CSUF News Service
'Culture of Science' Advocate Wins Teaching Award
May 12, 2017
Merri Lynn Casem’s mother was a teacher, as were her aunts. There was “no way” the alumna was ever going to be a teacher. But as an undergraduate student, Eugene Jones, professor emeritus of biological science, suggested she help out with a course she had taken previously.
“And I caught the teaching bug. It was every experience I had here as a student at Cal State Fullerton that turned me into a Ph.D., a faculty member… and I’ve always made a promise to myself to give back to the campus the way it gave to me,” she says.
On May 11, the professor of biological science and director of Non-majors Biology Education received the Carol Barnes Excellence in Teaching Award, which honors faculty members who demonstrate academic rigor in teaching consistent with the University's mission and that of the California State University.
High marks from students and peers alike, says Sean Walker, chair and professor of biological science, “reflect her commitment to providing a high-quality learning experience for every student and the intentionality with which she designs activities, exams, syllabi, courses and curriculum.”
“Although Merri Lynn receives excellent evaluations from students and peers, she persistently strives to improve her teaching, help students learn, and provides excellent mentorship to students and faculty.”
A key player in the Chancellor’s Office course redesign efforts for introductory courses, Casem also has supported two major curriculum redesign efforts within her department, and has twice received funding from the National Science Foundation Course, Curriculum and Laboratory Improvement Program.
Casem’s engagement in instructional design conforms to her belief in continually revisiting and improving her courses, which are all student-centered, active-learning environments. The professor instituted Connect, Synthesize, Understand Fridays — CSUFridays — to introduce her students to “the culture of science” through activities based on data derived from scientific literature. She also has developed supplemental resources to reinforce and expand students’ understanding, including workbooks and inquiry-based lab modules.
“She is a mentor to not only her undergraduate students and graduate teaching associates, but also our junior faculty members, many of whom wrote letters of support for her to receive this award,” said Cal State Fullerton President Mildred García. “She is a true Titan who works incredibly hard to ensure that learning is — and always will be — preeminent at Cal State Fullerton.”
Casem’s peer-reviewed, primary research in the field of biology education and curricular innovation has led to her authoring the first of the “Problem Sets in Biology and Biomedical Science” series, as well as her inclusion in “Case Studies in Cell Biology.”
Ellie Herrera ’13, ‘15 (B.S. biological science-cell and developmental biology, M.S. biology) credits Casem for changing her life through her mentorship, research opportunities and encouragement.

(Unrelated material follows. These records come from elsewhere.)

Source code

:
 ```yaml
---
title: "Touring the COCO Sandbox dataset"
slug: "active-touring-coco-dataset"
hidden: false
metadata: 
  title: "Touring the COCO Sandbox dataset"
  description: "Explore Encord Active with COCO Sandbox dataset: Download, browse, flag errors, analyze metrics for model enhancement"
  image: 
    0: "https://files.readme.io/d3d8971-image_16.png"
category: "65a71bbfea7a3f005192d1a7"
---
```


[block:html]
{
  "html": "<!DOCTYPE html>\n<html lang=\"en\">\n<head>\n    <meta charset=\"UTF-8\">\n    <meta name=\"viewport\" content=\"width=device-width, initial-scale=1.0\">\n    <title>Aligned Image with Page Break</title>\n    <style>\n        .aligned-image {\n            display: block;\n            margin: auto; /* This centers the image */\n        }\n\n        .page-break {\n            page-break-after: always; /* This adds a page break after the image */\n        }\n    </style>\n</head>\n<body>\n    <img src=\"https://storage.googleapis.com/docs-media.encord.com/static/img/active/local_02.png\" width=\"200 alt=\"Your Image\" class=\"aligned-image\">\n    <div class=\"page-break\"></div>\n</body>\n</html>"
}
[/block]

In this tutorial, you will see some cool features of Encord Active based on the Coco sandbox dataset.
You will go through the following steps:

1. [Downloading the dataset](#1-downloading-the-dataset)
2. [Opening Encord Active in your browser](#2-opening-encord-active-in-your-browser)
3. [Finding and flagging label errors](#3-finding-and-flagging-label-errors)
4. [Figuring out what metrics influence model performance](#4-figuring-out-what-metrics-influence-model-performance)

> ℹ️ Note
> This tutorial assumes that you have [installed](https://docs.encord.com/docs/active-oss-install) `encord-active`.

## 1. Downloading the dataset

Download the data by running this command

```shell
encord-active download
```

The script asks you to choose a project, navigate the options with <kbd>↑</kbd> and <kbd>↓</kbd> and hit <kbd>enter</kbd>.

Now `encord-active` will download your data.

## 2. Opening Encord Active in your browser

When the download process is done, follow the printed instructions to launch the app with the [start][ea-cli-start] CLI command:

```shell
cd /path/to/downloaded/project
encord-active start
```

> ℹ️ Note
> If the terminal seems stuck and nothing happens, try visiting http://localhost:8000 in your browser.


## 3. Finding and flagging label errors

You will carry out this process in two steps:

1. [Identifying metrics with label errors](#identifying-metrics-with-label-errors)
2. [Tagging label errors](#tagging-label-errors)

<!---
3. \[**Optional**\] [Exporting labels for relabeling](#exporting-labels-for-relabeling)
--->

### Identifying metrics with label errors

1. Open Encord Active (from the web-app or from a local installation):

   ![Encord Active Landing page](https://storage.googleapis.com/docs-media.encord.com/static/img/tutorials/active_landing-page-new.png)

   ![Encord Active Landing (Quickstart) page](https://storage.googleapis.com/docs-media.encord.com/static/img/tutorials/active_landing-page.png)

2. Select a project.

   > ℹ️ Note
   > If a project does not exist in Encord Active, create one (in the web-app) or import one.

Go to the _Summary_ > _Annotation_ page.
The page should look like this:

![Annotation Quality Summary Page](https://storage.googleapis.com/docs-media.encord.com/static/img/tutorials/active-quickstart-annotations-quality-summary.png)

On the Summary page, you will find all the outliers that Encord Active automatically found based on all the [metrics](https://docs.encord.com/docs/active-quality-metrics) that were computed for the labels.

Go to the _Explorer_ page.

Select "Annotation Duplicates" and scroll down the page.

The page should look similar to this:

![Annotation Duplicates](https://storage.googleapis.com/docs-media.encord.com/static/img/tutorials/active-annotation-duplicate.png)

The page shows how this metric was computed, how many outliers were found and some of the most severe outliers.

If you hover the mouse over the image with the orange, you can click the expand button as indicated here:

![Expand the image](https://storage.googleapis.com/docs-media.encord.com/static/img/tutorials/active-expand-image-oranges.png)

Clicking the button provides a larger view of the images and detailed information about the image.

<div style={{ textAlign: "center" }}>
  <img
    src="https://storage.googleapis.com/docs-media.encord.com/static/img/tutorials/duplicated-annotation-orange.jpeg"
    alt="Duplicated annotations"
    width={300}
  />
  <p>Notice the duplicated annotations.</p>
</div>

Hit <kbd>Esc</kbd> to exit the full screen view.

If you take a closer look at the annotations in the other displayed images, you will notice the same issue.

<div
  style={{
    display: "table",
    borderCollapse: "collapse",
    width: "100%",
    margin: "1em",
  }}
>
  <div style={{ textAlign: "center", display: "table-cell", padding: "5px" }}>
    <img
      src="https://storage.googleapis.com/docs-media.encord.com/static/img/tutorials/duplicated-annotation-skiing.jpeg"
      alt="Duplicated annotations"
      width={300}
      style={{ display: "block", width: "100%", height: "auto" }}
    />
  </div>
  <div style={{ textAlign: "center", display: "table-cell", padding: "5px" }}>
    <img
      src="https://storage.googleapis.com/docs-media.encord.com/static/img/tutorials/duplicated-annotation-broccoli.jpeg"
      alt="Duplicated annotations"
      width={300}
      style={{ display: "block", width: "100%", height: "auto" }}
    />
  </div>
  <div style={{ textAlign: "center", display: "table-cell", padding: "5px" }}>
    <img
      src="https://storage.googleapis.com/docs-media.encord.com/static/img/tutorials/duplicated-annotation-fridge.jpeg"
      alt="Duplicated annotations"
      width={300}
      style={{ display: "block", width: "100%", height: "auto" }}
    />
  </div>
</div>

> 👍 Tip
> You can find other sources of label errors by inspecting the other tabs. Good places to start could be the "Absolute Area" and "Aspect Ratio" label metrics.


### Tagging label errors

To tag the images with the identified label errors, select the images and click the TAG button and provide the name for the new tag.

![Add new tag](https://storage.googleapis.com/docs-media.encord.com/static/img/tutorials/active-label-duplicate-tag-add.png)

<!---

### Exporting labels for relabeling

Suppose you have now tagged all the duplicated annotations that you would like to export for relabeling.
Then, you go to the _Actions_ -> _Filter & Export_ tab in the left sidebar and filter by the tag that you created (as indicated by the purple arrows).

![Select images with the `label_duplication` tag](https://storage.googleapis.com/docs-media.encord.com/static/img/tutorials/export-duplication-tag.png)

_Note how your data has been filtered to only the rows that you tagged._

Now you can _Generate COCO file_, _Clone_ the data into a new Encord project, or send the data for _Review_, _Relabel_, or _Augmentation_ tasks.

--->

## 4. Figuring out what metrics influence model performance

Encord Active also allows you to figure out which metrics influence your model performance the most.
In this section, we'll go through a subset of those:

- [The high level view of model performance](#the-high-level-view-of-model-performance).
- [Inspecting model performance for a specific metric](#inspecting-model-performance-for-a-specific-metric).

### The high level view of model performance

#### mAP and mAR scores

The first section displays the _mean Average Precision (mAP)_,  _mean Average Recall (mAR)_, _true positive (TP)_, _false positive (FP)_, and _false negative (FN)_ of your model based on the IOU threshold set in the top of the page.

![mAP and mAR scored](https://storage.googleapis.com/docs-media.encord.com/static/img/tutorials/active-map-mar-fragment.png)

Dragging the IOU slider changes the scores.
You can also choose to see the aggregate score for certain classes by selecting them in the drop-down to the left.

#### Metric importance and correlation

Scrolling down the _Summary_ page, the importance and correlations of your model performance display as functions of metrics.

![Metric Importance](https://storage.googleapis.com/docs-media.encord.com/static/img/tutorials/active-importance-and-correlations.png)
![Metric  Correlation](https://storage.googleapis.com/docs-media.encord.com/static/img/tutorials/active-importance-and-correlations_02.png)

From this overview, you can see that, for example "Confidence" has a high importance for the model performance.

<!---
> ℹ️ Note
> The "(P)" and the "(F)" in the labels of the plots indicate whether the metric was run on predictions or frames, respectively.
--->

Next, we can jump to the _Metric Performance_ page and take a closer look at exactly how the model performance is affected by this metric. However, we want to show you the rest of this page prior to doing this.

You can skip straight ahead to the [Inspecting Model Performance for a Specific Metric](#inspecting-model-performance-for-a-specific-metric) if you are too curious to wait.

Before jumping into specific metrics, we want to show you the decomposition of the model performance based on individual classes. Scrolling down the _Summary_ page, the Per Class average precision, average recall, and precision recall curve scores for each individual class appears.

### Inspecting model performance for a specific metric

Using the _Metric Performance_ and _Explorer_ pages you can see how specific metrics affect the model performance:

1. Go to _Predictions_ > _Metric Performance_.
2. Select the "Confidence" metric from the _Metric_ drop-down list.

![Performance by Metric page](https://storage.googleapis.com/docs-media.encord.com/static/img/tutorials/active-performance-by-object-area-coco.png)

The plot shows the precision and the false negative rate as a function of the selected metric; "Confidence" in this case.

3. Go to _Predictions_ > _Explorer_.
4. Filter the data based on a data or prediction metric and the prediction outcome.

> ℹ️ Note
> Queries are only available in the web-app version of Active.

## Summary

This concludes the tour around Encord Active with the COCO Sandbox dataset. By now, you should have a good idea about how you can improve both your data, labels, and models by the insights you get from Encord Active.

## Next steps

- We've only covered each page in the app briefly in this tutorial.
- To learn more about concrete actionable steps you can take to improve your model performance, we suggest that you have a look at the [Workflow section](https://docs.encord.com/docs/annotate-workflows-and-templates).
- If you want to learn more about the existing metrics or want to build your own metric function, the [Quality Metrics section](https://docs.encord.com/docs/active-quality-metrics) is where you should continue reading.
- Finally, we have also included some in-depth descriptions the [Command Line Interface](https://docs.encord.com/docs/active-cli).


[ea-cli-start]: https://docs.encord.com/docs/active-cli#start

“… She embraces current pedagogy literature and teaching styles. She turns the classroom into a safe place to rehearse ideas and grasp complex concepts, rather than a routine lecture covering what was already covered in the text,” says the adjunct professor of biology at Los Angeles Valley College.
Herrera’s collaboration with Casem in arachnid research, one of the award-winner’s main research areas, was chronicled in the Orange County Register in 2014.
“She taught me to never give up on a student who tries because, like me, they may just need a little encouragement to reach higher than they thought they could,” adds Herrera.
“There are teachers who may be as talented an instructor as she is, but I challenge you to find one who will take on the underdog like she does.”
Casem herself had her academic path altered by an inspiring instructor. “I started out as a liberal studies major because I wanted to learn about everything,” she says. “Then I took my Biology 101 course and that instructor, Marvin Rosenberg, was so fascinating and so fabulous that it changed my life. And because of that one instructor, I became a biology major.
“And because of subsequent instructors — Gene Jones, Bob Koch, Charlie Lambert — all of those people changed my life.”
“Merri Lynn’s approach to designing courses and curriculum includes a strong inquiry-based component involving research experiences and an emphasis on scientific literacy and constant assessment to understand how and what students are learning,” says Walker. “We know there are profound positive impacts of exposing lower-division students to authentic research experiences and, prior to the national call for inclusion of authentic research into the biology curriculum, she designed and implemented research-based modules in a first-year biology course.
In a letter supporting Casem for the Barnes Award, Kristy L. Forsgren and Melanie Sacco, assistant and associate professors of biological science, respectively, wrote: “She is a pioneer in our department for transferring the findings of biology education research into the biology classroom and developing her own innovative ideas to reach as many students as possible. Her passion for teaching and mentoring others in this endeavor is an inspiration.”
Casem began teaching at her alma mater in fall 2000 after spending five years as a visiting assistant professor of biology in the joint sciences department at the Claremont Colleges. She holds a Ph.D. in cellular and molecular biology from UC Riverside.